● Required work
Where the records below reach the line containing "- [ ] HACK: Prevent", start transcribing, and end with the line containing "## src/bullet_factories.c (1 items)", exactly and with nothing else added.

● Recorded data
------------------------------------------------------------

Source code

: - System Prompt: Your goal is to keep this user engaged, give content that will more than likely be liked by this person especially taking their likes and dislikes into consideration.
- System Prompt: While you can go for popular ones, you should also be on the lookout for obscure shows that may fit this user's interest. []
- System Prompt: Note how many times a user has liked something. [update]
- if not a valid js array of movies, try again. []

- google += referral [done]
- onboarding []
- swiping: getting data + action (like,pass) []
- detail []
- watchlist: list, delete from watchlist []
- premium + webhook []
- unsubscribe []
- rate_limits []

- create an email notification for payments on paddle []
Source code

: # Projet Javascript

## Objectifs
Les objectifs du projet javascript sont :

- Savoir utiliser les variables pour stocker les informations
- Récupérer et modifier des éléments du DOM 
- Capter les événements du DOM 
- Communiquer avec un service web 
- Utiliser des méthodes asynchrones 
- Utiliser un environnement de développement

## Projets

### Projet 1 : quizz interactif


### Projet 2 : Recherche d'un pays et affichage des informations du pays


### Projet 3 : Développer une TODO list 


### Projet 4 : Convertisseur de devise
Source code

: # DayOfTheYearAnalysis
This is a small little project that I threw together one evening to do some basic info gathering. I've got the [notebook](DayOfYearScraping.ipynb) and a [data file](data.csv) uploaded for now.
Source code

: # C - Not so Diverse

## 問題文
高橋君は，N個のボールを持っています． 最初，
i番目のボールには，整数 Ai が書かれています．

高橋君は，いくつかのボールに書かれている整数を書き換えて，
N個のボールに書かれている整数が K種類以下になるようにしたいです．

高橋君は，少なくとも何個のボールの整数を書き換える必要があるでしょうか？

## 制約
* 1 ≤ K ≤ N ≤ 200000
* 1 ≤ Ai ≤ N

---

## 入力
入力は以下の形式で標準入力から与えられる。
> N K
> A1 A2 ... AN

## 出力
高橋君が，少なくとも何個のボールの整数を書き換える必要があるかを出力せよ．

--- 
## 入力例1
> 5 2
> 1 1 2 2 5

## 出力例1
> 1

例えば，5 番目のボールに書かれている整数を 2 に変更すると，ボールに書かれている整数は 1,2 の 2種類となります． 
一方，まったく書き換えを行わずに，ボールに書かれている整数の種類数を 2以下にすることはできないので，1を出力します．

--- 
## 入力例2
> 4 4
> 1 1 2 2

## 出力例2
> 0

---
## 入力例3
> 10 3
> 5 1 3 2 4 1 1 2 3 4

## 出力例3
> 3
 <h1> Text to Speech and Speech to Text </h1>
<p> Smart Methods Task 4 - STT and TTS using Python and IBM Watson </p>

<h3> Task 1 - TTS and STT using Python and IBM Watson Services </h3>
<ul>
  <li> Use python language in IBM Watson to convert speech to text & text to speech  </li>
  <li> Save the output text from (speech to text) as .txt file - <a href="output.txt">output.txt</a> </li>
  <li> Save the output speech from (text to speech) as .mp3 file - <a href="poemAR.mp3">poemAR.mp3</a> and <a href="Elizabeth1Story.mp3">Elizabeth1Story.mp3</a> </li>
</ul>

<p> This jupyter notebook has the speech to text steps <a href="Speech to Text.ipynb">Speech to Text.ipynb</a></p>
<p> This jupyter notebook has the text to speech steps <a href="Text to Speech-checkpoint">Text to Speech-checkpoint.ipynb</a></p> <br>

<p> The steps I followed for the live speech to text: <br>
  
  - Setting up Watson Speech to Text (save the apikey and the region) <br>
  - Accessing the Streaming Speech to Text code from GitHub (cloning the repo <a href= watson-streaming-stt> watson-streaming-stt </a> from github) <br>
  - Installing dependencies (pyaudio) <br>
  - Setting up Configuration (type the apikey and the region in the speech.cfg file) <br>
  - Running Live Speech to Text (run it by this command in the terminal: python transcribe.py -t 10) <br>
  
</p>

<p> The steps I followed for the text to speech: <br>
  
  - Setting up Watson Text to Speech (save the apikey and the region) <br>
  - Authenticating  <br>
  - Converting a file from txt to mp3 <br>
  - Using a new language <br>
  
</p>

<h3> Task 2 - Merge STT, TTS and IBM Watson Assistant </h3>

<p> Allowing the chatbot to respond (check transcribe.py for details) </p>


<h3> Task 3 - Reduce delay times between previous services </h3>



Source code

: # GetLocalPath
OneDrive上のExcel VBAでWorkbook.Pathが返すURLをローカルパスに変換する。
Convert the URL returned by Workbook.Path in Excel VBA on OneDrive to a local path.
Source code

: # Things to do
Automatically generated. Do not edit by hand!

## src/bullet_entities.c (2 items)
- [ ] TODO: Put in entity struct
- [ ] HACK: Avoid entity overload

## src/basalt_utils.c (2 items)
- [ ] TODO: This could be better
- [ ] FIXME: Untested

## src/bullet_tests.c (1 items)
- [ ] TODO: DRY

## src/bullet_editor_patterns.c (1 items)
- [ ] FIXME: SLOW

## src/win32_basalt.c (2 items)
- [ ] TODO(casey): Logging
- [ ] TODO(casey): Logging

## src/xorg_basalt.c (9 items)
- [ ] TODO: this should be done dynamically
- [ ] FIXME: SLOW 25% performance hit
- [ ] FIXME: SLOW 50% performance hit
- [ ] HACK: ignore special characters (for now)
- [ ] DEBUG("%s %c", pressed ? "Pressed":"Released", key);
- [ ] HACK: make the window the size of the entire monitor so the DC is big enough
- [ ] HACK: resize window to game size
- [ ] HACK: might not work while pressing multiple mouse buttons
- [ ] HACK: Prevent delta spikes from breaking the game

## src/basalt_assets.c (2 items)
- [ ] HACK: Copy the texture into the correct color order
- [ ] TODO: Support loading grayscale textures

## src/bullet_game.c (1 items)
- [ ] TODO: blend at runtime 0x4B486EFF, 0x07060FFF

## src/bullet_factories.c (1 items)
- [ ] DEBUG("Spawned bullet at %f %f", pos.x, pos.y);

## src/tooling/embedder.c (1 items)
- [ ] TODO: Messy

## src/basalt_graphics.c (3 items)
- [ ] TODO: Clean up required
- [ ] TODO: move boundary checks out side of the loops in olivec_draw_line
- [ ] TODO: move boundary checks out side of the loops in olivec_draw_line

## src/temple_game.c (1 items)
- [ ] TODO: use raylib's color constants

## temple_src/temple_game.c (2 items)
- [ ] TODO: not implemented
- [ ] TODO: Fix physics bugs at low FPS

------------------------------------------------------------

● Your response
- [ ] HACK: Prevent delta spikes from breaking the game

## src/basalt_assets.c (2 items)
- [ ] HACK: Copy the texture into the correct color order
- [ ] TODO: Support loading grayscale textures

## src/bullet_game.c (1 items)
- [ ] TODO: blend at runtime 0x4B486EFF, 0x07060FFF

## src/bullet_factories.c (1 items)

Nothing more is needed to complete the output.